**WHAT YOU SHOULD DO**
Write out, word for word, every line in the data below from the one containing "The storage-window analysis" to the one containing "storage planning before", both of them included.

-------- DATASET EXTRACT --------

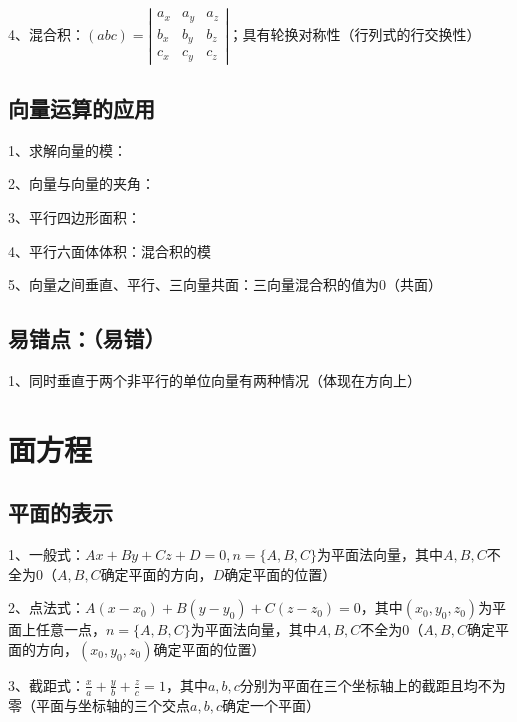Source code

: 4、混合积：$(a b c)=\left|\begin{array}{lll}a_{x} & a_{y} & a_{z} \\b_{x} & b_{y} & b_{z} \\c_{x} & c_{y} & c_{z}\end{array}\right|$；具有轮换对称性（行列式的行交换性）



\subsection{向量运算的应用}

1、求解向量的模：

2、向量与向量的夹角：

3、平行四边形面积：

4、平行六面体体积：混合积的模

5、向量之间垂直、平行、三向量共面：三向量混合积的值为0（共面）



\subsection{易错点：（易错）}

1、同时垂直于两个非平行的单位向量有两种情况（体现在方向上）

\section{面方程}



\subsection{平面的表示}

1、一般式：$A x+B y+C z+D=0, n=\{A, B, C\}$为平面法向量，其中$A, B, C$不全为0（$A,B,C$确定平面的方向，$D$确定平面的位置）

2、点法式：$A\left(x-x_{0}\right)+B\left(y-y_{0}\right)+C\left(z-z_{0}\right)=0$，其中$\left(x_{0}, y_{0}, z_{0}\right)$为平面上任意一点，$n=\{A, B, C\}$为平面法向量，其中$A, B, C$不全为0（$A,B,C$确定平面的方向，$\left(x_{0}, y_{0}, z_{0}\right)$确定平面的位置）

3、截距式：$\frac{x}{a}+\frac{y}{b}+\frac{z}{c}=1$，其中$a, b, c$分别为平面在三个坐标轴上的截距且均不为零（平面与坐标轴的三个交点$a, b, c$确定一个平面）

--------
-------- DATASET EXTRACT --------

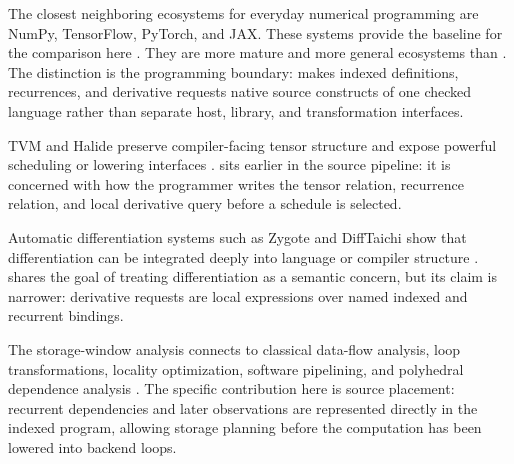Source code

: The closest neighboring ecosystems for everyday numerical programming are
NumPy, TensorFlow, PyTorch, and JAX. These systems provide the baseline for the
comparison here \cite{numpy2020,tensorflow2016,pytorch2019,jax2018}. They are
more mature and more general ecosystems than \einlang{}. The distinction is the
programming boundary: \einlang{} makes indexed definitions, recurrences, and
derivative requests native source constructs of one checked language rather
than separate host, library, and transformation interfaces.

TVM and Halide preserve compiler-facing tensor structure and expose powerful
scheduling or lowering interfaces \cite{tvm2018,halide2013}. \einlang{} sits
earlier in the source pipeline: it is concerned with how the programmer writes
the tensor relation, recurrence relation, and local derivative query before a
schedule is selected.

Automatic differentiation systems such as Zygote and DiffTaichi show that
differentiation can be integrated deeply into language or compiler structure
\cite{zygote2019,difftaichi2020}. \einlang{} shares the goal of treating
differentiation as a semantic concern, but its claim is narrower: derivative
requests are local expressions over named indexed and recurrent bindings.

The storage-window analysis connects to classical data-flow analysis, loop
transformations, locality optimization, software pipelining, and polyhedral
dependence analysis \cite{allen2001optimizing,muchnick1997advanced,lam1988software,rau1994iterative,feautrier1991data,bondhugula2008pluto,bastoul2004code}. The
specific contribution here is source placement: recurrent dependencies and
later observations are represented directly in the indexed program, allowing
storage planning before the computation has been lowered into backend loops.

--------

**RESULT OF THIS TASK**
The storage-window analysis connects to classical data-flow analysis, loop
transformations, locality optimization, software pipelining, and polyhedral
dependence analysis \cite{allen2001optimizing,muchnick1997advanced,lam1988software,rau1994iterative,feautrier1991data,bondhugula2008pluto,bastoul2004code}. The
specific contribution here is source placement: recurrent dependencies and
later observations are represented directly in the indexed program, allowing
storage planning before the computation has been lowered into backend loops.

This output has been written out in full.